Soil Microbiome & Soil Health Testing
A healthy soil microbiome is essential for maintaining soil health and promoting sustainable agriculture. Microbes play a crucial role in supporting a healthy soil microbiome in several ways:
- Decomposition: Microbes, such as fungi and bacteria, break down dead organic matter and recycle its nutrients back into the soil, supporting the growth of plants and other organisms.
- Nutrient cycling: Microbes play a key role in the cycling of essential elements, such as carbon, nitrogen, phosphorus, and sulfur, through the ecosystem. This helps to maintain the balance of nutrients in the soil and makes them available to plants and other organisms.
- Soil structure: Microbes, such as mycorrhizal fungi, can help improve the soil's structure by forming networks of hyphae that bind soil particles together. This can help improve water retention, reduce erosion, and increase the soil's overall health.
- Disease suppression: Microbes can help to suppress diseases in plants by competing with pathogens for resources, producing antibiotics, and supporting the growth of healthy roots.
- Pest control: Microbes can play a role in controlling pests by producing toxins that are toxic to insects and other pests and by supporting the growth of plants that are resistant to pests.

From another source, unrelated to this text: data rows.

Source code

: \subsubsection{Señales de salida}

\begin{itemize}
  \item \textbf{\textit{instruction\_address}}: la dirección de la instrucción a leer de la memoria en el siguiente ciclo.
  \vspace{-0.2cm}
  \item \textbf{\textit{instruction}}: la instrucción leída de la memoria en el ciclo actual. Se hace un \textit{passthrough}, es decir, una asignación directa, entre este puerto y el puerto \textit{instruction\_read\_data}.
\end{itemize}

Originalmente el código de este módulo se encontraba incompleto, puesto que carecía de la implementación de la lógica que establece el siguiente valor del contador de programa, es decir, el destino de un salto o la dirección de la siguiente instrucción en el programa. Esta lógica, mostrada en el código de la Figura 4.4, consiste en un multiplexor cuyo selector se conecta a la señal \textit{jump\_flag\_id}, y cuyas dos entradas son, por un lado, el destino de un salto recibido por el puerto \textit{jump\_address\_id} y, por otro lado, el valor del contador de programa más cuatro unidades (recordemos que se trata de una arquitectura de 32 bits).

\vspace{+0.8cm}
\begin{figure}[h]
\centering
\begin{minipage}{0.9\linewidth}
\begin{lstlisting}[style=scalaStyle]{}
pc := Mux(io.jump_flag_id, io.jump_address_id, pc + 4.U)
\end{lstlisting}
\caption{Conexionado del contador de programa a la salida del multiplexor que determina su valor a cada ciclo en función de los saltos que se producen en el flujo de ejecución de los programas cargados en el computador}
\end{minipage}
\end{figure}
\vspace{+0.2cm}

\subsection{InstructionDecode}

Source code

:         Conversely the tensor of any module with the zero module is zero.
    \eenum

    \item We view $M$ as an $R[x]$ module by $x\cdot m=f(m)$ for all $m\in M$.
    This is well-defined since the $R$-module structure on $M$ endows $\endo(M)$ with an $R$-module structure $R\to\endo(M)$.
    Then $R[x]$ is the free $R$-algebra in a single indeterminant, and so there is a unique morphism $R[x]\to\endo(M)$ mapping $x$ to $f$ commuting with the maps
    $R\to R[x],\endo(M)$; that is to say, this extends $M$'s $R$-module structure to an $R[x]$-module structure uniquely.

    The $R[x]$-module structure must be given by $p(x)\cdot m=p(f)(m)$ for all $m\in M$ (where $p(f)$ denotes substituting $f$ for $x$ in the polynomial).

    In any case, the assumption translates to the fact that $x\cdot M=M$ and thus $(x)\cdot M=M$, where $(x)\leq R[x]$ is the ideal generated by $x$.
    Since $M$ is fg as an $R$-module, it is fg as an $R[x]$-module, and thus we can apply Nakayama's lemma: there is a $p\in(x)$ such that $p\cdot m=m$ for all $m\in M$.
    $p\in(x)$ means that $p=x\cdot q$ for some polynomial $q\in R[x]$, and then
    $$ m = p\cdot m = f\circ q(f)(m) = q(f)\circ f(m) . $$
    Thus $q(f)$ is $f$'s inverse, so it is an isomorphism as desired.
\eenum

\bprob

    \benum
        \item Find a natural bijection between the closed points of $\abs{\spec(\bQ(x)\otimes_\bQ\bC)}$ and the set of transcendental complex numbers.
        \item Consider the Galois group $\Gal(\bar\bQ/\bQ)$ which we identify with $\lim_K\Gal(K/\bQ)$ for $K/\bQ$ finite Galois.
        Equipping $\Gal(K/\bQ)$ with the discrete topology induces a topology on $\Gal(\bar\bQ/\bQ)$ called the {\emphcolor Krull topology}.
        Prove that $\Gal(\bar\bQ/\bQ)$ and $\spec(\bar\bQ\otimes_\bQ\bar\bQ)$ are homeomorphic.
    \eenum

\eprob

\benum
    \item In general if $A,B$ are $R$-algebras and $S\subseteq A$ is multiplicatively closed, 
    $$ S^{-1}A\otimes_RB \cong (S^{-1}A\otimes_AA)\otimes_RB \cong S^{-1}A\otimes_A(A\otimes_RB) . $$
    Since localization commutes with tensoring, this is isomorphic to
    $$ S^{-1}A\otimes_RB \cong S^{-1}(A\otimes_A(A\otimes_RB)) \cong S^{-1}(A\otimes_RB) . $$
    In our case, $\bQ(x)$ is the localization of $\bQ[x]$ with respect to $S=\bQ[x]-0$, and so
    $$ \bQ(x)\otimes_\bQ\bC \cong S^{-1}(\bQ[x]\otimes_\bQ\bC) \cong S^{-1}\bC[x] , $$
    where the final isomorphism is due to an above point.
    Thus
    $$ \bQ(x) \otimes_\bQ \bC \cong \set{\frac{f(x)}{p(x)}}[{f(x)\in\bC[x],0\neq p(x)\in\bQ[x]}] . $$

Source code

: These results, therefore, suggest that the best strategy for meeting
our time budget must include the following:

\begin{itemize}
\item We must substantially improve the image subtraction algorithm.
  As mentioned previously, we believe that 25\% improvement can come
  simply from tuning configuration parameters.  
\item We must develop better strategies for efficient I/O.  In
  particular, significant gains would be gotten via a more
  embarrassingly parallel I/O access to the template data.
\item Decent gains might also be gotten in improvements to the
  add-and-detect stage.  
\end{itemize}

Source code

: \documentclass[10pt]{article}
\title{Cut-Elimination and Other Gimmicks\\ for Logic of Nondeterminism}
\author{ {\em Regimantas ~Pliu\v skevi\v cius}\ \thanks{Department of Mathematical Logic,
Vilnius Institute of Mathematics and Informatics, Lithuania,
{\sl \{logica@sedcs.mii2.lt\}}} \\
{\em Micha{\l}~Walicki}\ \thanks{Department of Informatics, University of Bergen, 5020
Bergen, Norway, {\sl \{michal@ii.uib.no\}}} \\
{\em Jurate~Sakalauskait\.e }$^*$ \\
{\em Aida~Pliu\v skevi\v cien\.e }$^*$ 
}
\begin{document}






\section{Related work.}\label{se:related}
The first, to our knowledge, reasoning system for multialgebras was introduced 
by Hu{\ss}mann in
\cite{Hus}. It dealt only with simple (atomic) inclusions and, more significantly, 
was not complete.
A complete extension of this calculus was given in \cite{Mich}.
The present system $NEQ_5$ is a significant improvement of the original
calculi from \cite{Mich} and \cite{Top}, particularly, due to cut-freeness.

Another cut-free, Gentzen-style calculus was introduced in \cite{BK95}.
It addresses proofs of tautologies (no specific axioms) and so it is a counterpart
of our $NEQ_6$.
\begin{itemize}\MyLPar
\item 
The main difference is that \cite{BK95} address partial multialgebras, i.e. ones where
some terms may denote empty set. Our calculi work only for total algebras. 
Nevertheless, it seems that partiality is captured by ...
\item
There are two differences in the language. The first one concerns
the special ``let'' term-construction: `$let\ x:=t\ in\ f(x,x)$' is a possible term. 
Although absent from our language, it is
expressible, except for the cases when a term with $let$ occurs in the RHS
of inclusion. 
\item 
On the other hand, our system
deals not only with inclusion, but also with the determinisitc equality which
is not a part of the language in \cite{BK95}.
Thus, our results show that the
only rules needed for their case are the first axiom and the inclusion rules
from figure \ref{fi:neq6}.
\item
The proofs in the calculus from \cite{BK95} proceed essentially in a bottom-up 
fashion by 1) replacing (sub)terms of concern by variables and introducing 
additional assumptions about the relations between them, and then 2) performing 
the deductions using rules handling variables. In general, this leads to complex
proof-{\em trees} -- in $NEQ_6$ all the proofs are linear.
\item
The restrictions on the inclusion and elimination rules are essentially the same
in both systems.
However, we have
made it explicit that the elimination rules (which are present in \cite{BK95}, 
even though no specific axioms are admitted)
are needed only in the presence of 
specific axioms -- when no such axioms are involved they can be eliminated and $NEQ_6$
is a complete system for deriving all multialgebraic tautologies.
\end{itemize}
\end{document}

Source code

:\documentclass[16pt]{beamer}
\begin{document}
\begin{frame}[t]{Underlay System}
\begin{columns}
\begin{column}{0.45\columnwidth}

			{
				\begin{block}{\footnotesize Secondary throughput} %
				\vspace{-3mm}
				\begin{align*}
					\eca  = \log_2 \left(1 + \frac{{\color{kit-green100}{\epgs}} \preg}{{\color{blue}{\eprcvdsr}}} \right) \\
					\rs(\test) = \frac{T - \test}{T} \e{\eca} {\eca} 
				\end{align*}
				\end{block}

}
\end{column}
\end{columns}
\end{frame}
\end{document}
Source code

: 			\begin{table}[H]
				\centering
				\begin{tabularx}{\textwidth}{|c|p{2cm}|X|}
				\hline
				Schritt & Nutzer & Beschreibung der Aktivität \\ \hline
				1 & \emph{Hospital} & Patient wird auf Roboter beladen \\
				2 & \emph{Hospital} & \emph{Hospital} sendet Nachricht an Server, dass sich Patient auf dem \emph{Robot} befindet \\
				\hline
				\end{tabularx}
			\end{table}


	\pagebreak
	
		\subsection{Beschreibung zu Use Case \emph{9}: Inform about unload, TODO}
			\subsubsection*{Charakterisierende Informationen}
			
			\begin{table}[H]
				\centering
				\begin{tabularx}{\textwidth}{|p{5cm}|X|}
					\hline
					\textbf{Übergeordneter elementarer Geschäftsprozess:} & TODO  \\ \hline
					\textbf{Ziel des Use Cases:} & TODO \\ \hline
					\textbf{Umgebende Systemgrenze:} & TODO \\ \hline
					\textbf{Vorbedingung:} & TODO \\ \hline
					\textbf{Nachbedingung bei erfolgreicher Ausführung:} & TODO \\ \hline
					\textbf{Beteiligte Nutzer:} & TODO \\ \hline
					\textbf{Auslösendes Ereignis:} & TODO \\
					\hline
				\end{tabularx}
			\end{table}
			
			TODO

Biological soil testing is vital to understand the soil's health and the microbiome's role in crop production. Biome Makers offers biological soil testing called BeCrop Test. BeCrop Test is practical for growers because this particular biological soil analysis shows blocked nutrient pathways, microbe diversity, fungi-to-bacteria ratios, disease risk detection, and insights into hormone production and stress adaptation. With these insights, growers can also apply more precise fertilizers or biologicals to diagnose specific problems, saving time and money and increasing crop yield and quality.
In conclusion, soil microbes play a crucial role in the fight against climate change, and their diversity and functions are essential to maintaining healthy soil and mitigating the impacts of global warming. From promoting carbon sequestration and assisting in the nitrogen cycle, to cleaning up pollution and reducing greenhouse gas emissions, soil microbes are at the forefront of sustainable agriculture and environmental protection.
However, it is important to understand that not all microbes positively impact the environment, and some may even contribute to climate change. This highlights the critical importance of understanding the diversity of soil microbes and their functions and using this information to make informed agronomic decisions.
Biological soil testing provides valuable insights into the microbial communities in the soil and is a valuable tool for farmers who are committed to promoting sustainable agriculture and mitigating the impacts of climate change. In the end, soil microbes are key players in the fight against global warming, and it is essential that we recognize their significance and harness their potential to protect the environment and ensure a sustainable future.